Pictures paired with source code
* * *

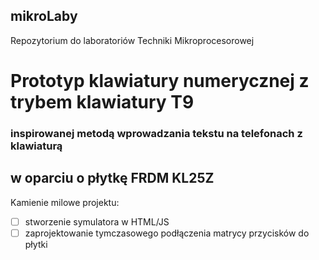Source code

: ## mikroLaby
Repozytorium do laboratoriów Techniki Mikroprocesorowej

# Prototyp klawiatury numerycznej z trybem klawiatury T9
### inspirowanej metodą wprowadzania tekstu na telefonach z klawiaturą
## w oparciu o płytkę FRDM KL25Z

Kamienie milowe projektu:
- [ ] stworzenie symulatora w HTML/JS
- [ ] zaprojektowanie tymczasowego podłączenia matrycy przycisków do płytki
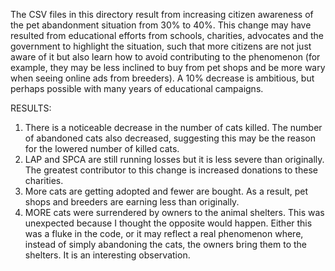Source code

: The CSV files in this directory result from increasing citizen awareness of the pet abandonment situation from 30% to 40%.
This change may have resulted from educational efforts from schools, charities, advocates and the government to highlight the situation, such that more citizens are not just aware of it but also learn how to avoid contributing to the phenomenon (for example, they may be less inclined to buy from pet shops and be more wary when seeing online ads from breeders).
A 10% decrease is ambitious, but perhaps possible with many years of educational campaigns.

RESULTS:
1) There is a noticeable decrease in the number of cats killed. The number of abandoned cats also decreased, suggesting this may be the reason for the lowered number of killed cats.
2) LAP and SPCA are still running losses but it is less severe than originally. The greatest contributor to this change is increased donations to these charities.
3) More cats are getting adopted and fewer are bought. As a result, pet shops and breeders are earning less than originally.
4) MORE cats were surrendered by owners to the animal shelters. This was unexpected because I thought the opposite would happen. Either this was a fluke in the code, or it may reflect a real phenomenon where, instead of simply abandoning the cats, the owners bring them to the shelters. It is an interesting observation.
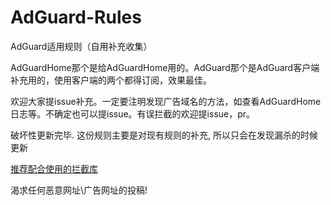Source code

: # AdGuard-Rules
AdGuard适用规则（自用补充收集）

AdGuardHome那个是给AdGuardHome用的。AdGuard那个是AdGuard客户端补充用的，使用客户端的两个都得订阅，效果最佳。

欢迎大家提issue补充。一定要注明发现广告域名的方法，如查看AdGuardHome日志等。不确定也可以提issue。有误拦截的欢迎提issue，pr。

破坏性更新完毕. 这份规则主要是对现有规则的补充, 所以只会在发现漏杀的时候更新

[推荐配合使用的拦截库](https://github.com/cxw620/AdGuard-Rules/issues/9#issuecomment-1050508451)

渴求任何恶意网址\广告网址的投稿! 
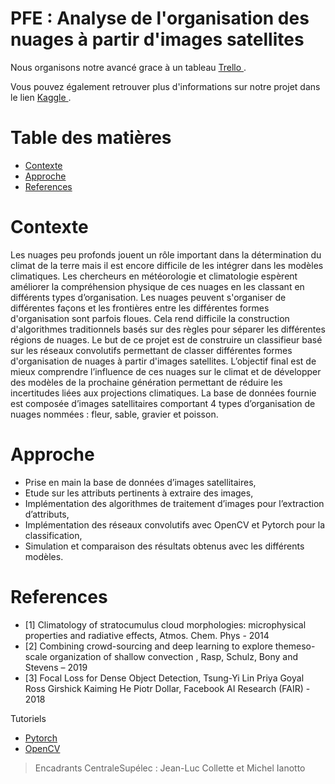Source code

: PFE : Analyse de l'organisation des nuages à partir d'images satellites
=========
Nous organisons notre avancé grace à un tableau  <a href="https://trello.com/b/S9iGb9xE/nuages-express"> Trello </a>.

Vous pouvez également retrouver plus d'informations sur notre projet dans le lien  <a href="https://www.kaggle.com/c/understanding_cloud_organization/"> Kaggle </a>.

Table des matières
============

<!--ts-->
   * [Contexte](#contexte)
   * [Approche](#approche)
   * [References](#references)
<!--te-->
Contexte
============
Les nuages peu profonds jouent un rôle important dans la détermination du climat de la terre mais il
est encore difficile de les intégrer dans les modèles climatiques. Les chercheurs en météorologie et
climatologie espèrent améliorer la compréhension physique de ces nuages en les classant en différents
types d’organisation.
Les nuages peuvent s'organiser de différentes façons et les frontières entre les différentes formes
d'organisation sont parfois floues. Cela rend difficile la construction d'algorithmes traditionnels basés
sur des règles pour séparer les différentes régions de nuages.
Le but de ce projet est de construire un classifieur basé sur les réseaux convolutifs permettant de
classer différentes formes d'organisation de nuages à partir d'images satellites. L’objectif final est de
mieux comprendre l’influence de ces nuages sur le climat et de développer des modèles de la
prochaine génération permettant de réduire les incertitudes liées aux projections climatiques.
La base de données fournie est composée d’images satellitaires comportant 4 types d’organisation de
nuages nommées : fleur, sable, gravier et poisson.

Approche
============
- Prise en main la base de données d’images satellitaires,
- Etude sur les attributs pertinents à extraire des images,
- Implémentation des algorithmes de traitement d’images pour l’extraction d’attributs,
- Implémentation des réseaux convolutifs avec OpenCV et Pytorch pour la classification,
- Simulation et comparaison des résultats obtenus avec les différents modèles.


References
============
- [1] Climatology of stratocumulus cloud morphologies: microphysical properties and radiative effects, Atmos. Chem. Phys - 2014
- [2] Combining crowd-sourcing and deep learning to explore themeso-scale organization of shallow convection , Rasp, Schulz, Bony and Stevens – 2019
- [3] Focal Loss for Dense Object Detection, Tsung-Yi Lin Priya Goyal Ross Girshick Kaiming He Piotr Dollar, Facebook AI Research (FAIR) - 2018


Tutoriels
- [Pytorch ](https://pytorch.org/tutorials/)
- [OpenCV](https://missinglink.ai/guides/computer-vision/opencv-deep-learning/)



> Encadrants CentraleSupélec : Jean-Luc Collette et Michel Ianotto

* * *

◆ Directions for this task:
Please give the data again unaltered, leaving out any images.

◆ Answer section:
Source code

: ## mikroLaby
Repozytorium do laboratoriów Techniki Mikroprocesorowej

# Prototyp klawiatury numerycznej z trybem klawiatury T9
### inspirowanej metodą wprowadzania tekstu na telefonach z klawiaturą
## w oparciu o płytkę FRDM KL25Z

Kamienie milowe projektu:
- [ ] stworzenie symulatora w HTML/JS
- [ ] zaprojektowanie tymczasowego podłączenia matrycy przycisków do płytki
Source code

: The CSV files in this directory result from increasing citizen awareness of the pet abandonment situation from 30% to 40%.
This change may have resulted from educational efforts from schools, charities, advocates and the government to highlight the situation, such that more citizens are not just aware of it but also learn how to avoid contributing to the phenomenon (for example, they may be less inclined to buy from pet shops and be more wary when seeing online ads from breeders).
A 10% decrease is ambitious, but perhaps possible with many years of educational campaigns.

RESULTS:
1) There is a noticeable decrease in the number of cats killed. The number of abandoned cats also decreased, suggesting this may be the reason for the lowered number of killed cats.
2) LAP and SPCA are still running losses but it is less severe than originally. The greatest contributor to this change is increased donations to these charities.
3) More cats are getting adopted and fewer are bought. As a result, pet shops and breeders are earning less than originally.
4) MORE cats were surrendered by owners to the animal shelters. This was unexpected because I thought the opposite would happen. Either this was a fluke in the code, or it may reflect a real phenomenon where, instead of simply abandoning the cats, the owners bring them to the shelters. It is an interesting observation.
Source code

: # AdGuard-Rules
AdGuard适用规则（自用补充收集）

AdGuardHome那个是给AdGuardHome用的。AdGuard那个是AdGuard客户端补充用的，使用客户端的两个都得订阅，效果最佳。

欢迎大家提issue补充。一定要注明发现广告域名的方法，如查看AdGuardHome日志等。不确定也可以提issue。有误拦截的欢迎提issue，pr。

破坏性更新完毕. 这份规则主要是对现有规则的补充, 所以只会在发现漏杀的时候更新

[推荐配合使用的拦截库](https://github.com/cxw620/AdGuard-Rules/issues/9#issuecomment-1050508451)

渴求任何恶意网址\广告网址的投稿! 
Source code

: PFE : Analyse de l'organisation des nuages à partir d'images satellites
=========
Nous organisons notre avancé grace à un tableau  <a href="https://trello.com/b/S9iGb9xE/nuages-express"> Trello </a>.

Vous pouvez également retrouver plus d'informations sur notre projet dans le lien  <a href="https://www.kaggle.com/c/understanding_cloud_organization/"> Kaggle </a>.

Table des matières
============

<!--ts-->
   * [Contexte](#contexte)
   * [Approche](#approche)
   * [References](#references)
<!--te-->
Contexte
============
Les nuages peu profonds jouent un rôle important dans la détermination du climat de la terre mais il
est encore difficile de les intégrer dans les modèles climatiques. Les chercheurs en météorologie et
climatologie espèrent améliorer la compréhension physique de ces nuages en les classant en différents
types d’organisation.
Les nuages peuvent s'organiser de différentes façons et les frontières entre les différentes formes
d'organisation sont parfois floues. Cela rend difficile la construction d'algorithmes traditionnels basés
sur des règles pour séparer les différentes régions de nuages.
Le but de ce projet est de construire un classifieur basé sur les réseaux convolutifs permettant de
classer différentes formes d'organisation de nuages à partir d'images satellites. L’objectif final est de
mieux comprendre l’influence de ces nuages sur le climat et de développer des modèles de la
prochaine génération permettant de réduire les incertitudes liées aux projections climatiques.
La base de données fournie est composée d’images satellitaires comportant 4 types d’organisation de
nuages nommées : fleur, sable, gravier et poisson.

Approche
============
- Prise en main la base de données d’images satellitaires,
- Etude sur les attributs pertinents à extraire des images,
- Implémentation des algorithmes de traitement d’images pour l’extraction d’attributs,
- Implémentation des réseaux convolutifs avec OpenCV et Pytorch pour la classification,
- Simulation et comparaison des résultats obtenus avec les différents modèles.


References
============
- [1] Climatology of stratocumulus cloud morphologies: microphysical properties and radiative effects, Atmos. Chem. Phys - 2014
- [2] Combining crowd-sourcing and deep learning to explore themeso-scale organization of shallow convection , Rasp, Schulz, Bony and Stevens – 2019
- [3] Focal Loss for Dense Object Detection, Tsung-Yi Lin Priya Goyal Ross Girshick Kaiming He Piotr Dollar, Facebook AI Research (FAIR) - 2018


Tutoriels
- [Pytorch ](https://pytorch.org/tutorials/)
- [OpenCV](https://missinglink.ai/guides/computer-vision/opencv-deep-learning/)



> Encadrants CentraleSupélec : Jean-Luc Collette et Michel Ianotto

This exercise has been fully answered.